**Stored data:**

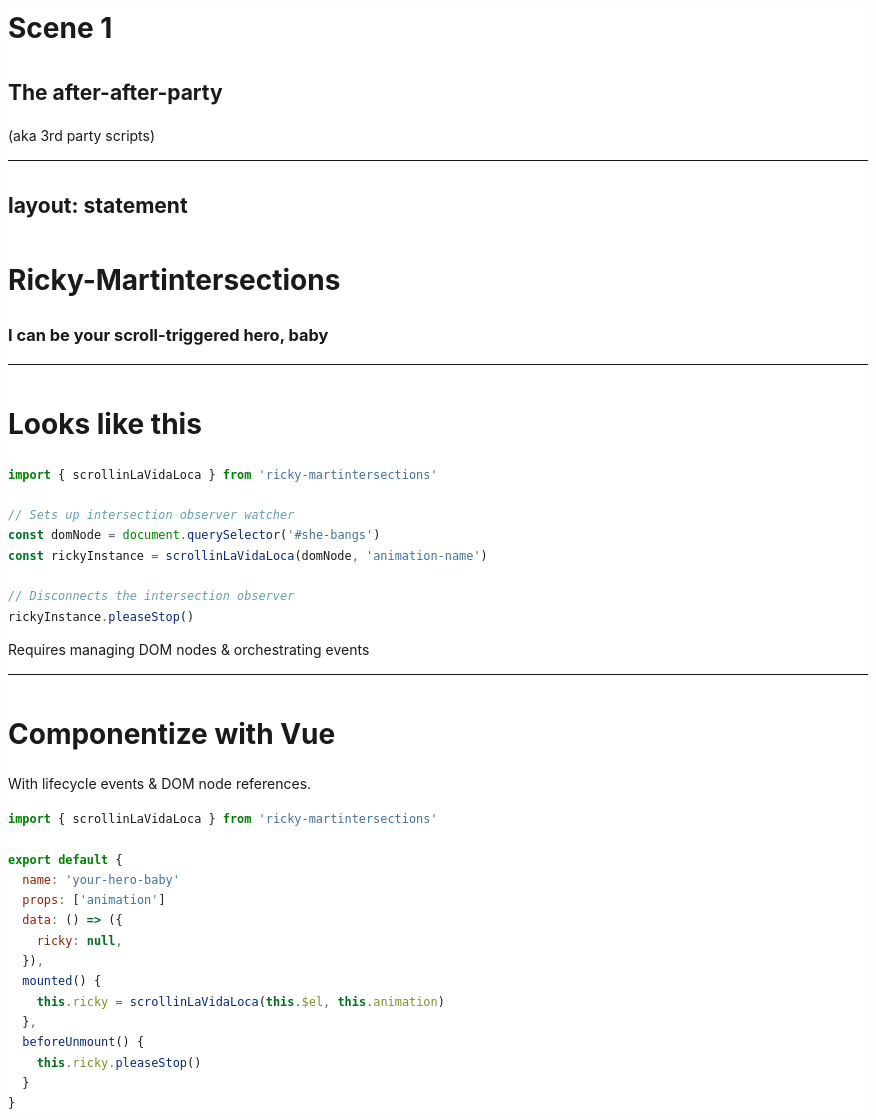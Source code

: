 # Scene 1

## The after-after-party 

(aka 3rd party scripts)



---
layout: statement
---

# Ricky-Martintersections

### I can be your scroll-triggered hero, baby



---

# Looks like this

```ts
import { scrollinLaVidaLoca } from 'ricky-martintersections'

// Sets up intersection observer watcher
const domNode = document.querySelector('#she-bangs')
const rickyInstance = scrollinLaVidaLoca(domNode, 'animation-name')

// Disconnects the intersection observer
rickyInstance.pleaseStop()
```

Requires managing DOM nodes & orchestrating events



---

# Componentize with Vue

With lifecycle events & DOM node references.

```js {all|9,11,12,14|10}
import { scrollinLaVidaLoca } from 'ricky-martintersections'

export default {
  name: 'your-hero-baby'
  props: ['animation']
  data: () => ({
    ricky: null,
  }),
  mounted() {
    this.ricky = scrollinLaVidaLoca(this.$el, this.animation)
  },
  beforeUnmount() {
    this.ricky.pleaseStop()
  }
}
```
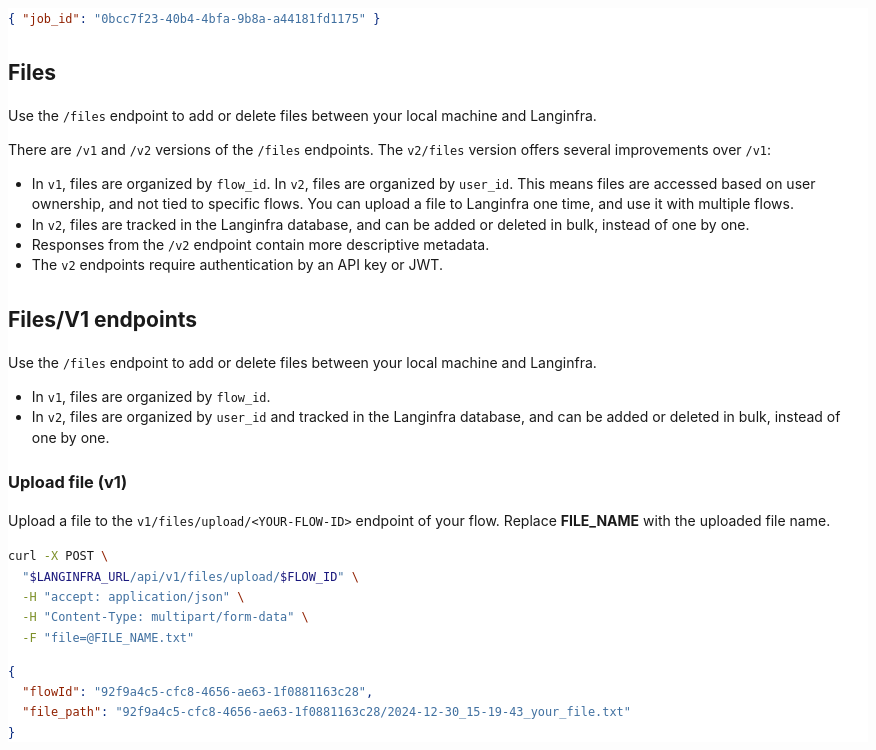  </TabItem>
  <TabItem value="result" label="Result">

```json
{ "job_id": "0bcc7f23-40b4-4bfa-9b8a-a44181fd1175" }
```

  </TabItem>
</Tabs>

## Files

Use the `/files` endpoint to add or delete files between your local machine and Langinfra.

There are `/v1` and `/v2` versions of the `/files` endpoints.
The `v2/files` version offers several improvements over `/v1`:

- In `v1`, files are organized by `flow_id`. In `v2`, files are organized by `user_id`.
  This means files are accessed based on user ownership, and not tied to specific flows.
  You can upload a file to Langinfra one time, and use it with multiple flows.
- In `v2`, files are tracked in the Langinfra database, and can be added or deleted in bulk, instead of one by one.
- Responses from the `/v2` endpoint contain more descriptive metadata.
- The `v2` endpoints require authentication by an API key or JWT.

## Files/V1 endpoints

Use the `/files` endpoint to add or delete files between your local machine and Langinfra.

- In `v1`, files are organized by `flow_id`.
- In `v2`, files are organized by `user_id` and tracked in the Langinfra database, and can be added or deleted in bulk, instead of one by one.

### Upload file (v1)

Upload a file to the `v1/files/upload/<YOUR-FLOW-ID>` endpoint of your flow.
Replace **FILE_NAME** with the uploaded file name.

<Tabs>

  <TabItem value="curl" label="curl" default>

```bash
curl -X POST \
  "$LANGINFRA_URL/api/v1/files/upload/$FLOW_ID" \
  -H "accept: application/json" \
  -H "Content-Type: multipart/form-data" \
  -F "file=@FILE_NAME.txt"
```

  </TabItem>
  <TabItem value="result" label="Result">

```json
{
  "flowId": "92f9a4c5-cfc8-4656-ae63-1f0881163c28",
  "file_path": "92f9a4c5-cfc8-4656-ae63-1f0881163c28/2024-12-30_15-19-43_your_file.txt"
}
```
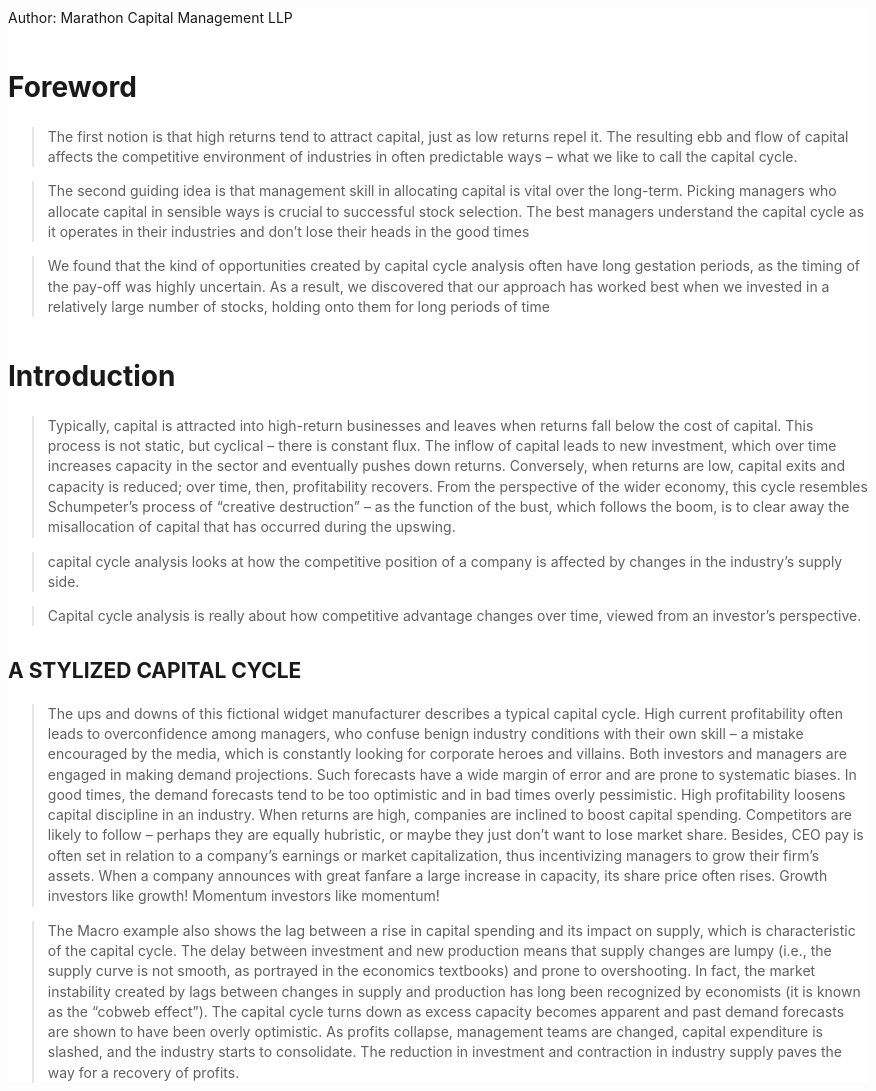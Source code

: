 Author: Marathon Capital Management LLP

#  Foreword
> The first notion is that high returns tend to attract capital, just as low returns repel it. The resulting ebb and flow of capital affects the competitive environment of industries in often predictable ways – what we like to call the capital  cycle.


> The second  guiding idea is that  management  skill in allocating capital is vital over the long-term. Picking managers who allocate capital  in  sensible  ways  is crucial to  successful stock selection. The best managers understand the capital  cycle as  it  operates  in  their industries  and don’t lose their heads in the good times

> We found that  the kind  of  opportunities created by  capital  cycle analysis often have long gestation periods, as the timing of the pay-off was highly uncertain. As  a result, we  discovered that  our approach has worked best when we  invested in  a relatively large number of  stocks, holding onto  them for long periods of  time


# Introduction 
> Typically, capital is attracted into high-return businesses and leaves when returns fall below the cost of  capital. This  process is  not static, but cyclical  – there is  constant flux. The inflow of capital leads to new investment, which over time increases capacity in the sector and eventually pushes down returns. Conversely, when returns are low,  capital  exits  and  capacity  is  reduced;  over  time,  then,  profitability  recovers. From  the perspective of  the wider economy,  this  cycle resembles Schumpeter’s process of  “creative destruction”  – as  the function  of  the bust, which follows the boom, is to clear away the misallocation of capital that has occurred during the upswing.

> capital  cycle analysis looks at  how the competitive position of  a company is affected by  changes in  the industry’s supply side.

> Capital cycle analysis is really about how competitive advantage changes over time, viewed from an investor’s perspective.

## A STYLIZED CAPITAL CYCLE
> The ups and downs of this fictional widget manufacturer describes a typical capital cycle. High current profitability often leads to overconfidence among managers, who confuse benign industry  conditions with  their own skill – a mistake encouraged by  the media,  which is constantly looking for corporate heroes and villains. Both investors and managers are engaged in making demand projections. Such forecasts have a wide margin of error and are prone to systematic biases. In good times, the demand forecasts tend to be too optimistic and in bad times overly pessimistic. 
> High profitability loosens capital  discipline  in  an  industry. When returns are high, companies are inclined to  boost capital  spending. Competitors are likely to follow – perhaps they are equally hubristic, or maybe they just don’t want  to  lose market share. Besides,  CEO pay is often set in  relation  to a company’s earnings or  market capitalization, thus  incentivizing managers to  grow  their firm’s  assets. When a company announces with  great fanfare a large increase in capacity, its share price often rises. Growth investors like growth! Momentum investors like momentum!


> The Macro example also shows the lag between a rise in  capital  spending and its impact on  supply, which is  characteristic of  the capital  cycle. The delay between investment and new production means that supply changes are lumpy (i.e.,  the supply curve is not smooth, as  portrayed in  the economics textbooks) and prone to overshooting. In fact, the market instability created by lags between changes in supply and production has long been recognized by  economists (it is known as  the “cobweb effect”). 
> The capital  cycle turns down  as  excess  capacity becomes apparent  and past demand forecasts are shown to have been overly optimistic. As profits collapse, management  teams are changed, capital  expenditure is slashed, and the industry  starts  to  consolidate. The reduction in  investment  and contraction in industry supply paves the way for a recovery of profits.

**Aim of the exercise:** Every line above must appear in the answer unchanged, and no picture may appear in it.

**Output below:**
Source code

: # Scene 1

## The after-after-party 

(aka 3rd party scripts)



---
layout: statement
---

# Ricky-Martintersections

### I can be your scroll-triggered hero, baby



---

# Looks like this

```ts
import { scrollinLaVidaLoca } from 'ricky-martintersections'

// Sets up intersection observer watcher
const domNode = document.querySelector('#she-bangs')
const rickyInstance = scrollinLaVidaLoca(domNode, 'animation-name')

// Disconnects the intersection observer
rickyInstance.pleaseStop()
```

Requires managing DOM nodes & orchestrating events



---

# Componentize with Vue

With lifecycle events & DOM node references.

```js {all|9,11,12,14|10}
import { scrollinLaVidaLoca } from 'ricky-martintersections'

export default {
  name: 'your-hero-baby'
  props: ['animation']
  data: () => ({
    ricky: null,
  }),
  mounted() {
    this.ricky = scrollinLaVidaLoca(this.$el, this.animation)
  },
  beforeUnmount() {
    this.ricky.pleaseStop()
  }
}
```
  </TabItem>
  <TabItem value="result" label="Result">

```json
{ "job_id": "0bcc7f23-40b4-4bfa-9b8a-a44181fd1175" }
```

  </TabItem>
</Tabs>

## Files

Use the `/files` endpoint to add or delete files between your local machine and Langinfra.

There are `/v1` and `/v2` versions of the `/files` endpoints.
The `v2/files` version offers several improvements over `/v1`:

- In `v1`, files are organized by `flow_id`. In `v2`, files are organized by `user_id`.
  This means files are accessed based on user ownership, and not tied to specific flows.
  You can upload a file to Langinfra one time, and use it with multiple flows.
- In `v2`, files are tracked in the Langinfra database, and can be added or deleted in bulk, instead of one by one.
- Responses from the `/v2` endpoint contain more descriptive metadata.
- The `v2` endpoints require authentication by an API key or JWT.

## Files/V1 endpoints

Use the `/files` endpoint to add or delete files between your local machine and Langinfra.

- In `v1`, files are organized by `flow_id`.
- In `v2`, files are organized by `user_id` and tracked in the Langinfra database, and can be added or deleted in bulk, instead of one by one.

### Upload file (v1)

Upload a file to the `v1/files/upload/<YOUR-FLOW-ID>` endpoint of your flow.
Replace **FILE_NAME** with the uploaded file name.

<Tabs>

  <TabItem value="curl" label="curl" default>

```bash
curl -X POST \
  "$LANGINFRA_URL/api/v1/files/upload/$FLOW_ID" \
  -H "accept: application/json" \
  -H "Content-Type: multipart/form-data" \
  -F "file=@FILE_NAME.txt"
```

  </TabItem>
  <TabItem value="result" label="Result">

```json
{
  "flowId": "92f9a4c5-cfc8-4656-ae63-1f0881163c28",
  "file_path": "92f9a4c5-cfc8-4656-ae63-1f0881163c28/2024-12-30_15-19-43_your_file.txt"
}
```
Source code

: Author: Marathon Capital Management LLP

#  Foreword
> The first notion is that high returns tend to attract capital, just as low returns repel it. The resulting ebb and flow of capital affects the competitive environment of industries in often predictable ways – what we like to call the capital  cycle.


> The second  guiding idea is that  management  skill in allocating capital is vital over the long-term. Picking managers who allocate capital  in  sensible  ways  is crucial to  successful stock selection. The best managers understand the capital  cycle as  it  operates  in  their industries  and don’t lose their heads in the good times

> We found that  the kind  of  opportunities created by  capital  cycle analysis often have long gestation periods, as the timing of the pay-off was highly uncertain. As  a result, we  discovered that  our approach has worked best when we  invested in  a relatively large number of  stocks, holding onto  them for long periods of  time


# Introduction 
> Typically, capital is attracted into high-return businesses and leaves when returns fall below the cost of  capital. This  process is  not static, but cyclical  – there is  constant flux. The inflow of capital leads to new investment, which over time increases capacity in the sector and eventually pushes down returns. Conversely, when returns are low,  capital  exits  and  capacity  is  reduced;  over  time,  then,  profitability  recovers. From  the perspective of  the wider economy,  this  cycle resembles Schumpeter’s process of  “creative destruction”  – as  the function  of  the bust, which follows the boom, is to clear away the misallocation of capital that has occurred during the upswing.

> capital  cycle analysis looks at  how the competitive position of  a company is affected by  changes in  the industry’s supply side.

> Capital cycle analysis is really about how competitive advantage changes over time, viewed from an investor’s perspective.

## A STYLIZED CAPITAL CYCLE
> The ups and downs of this fictional widget manufacturer describes a typical capital cycle. High current profitability often leads to overconfidence among managers, who confuse benign industry  conditions with  their own skill – a mistake encouraged by  the media,  which is constantly looking for corporate heroes and villains. Both investors and managers are engaged in making demand projections. Such forecasts have a wide margin of error and are prone to systematic biases. In good times, the demand forecasts tend to be too optimistic and in bad times overly pessimistic. 
> High profitability loosens capital  discipline  in  an  industry. When returns are high, companies are inclined to  boost capital  spending. Competitors are likely to follow – perhaps they are equally hubristic, or maybe they just don’t want  to  lose market share. Besides,  CEO pay is often set in  relation  to a company’s earnings or  market capitalization, thus  incentivizing managers to  grow  their firm’s  assets. When a company announces with  great fanfare a large increase in capacity, its share price often rises. Growth investors like growth! Momentum investors like momentum!


> The Macro example also shows the lag between a rise in  capital  spending and its impact on  supply, which is  characteristic of  the capital  cycle. The delay between investment and new production means that supply changes are lumpy (i.e.,  the supply curve is not smooth, as  portrayed in  the economics textbooks) and prone to overshooting. In fact, the market instability created by lags between changes in supply and production has long been recognized by  economists (it is known as  the “cobweb effect”). 
> The capital  cycle turns down  as  excess  capacity becomes apparent  and past demand forecasts are shown to have been overly optimistic. As profits collapse, management  teams are changed, capital  expenditure is slashed, and the industry  starts  to  consolidate. The reduction in  investment  and contraction in industry supply paves the way for a recovery of profits.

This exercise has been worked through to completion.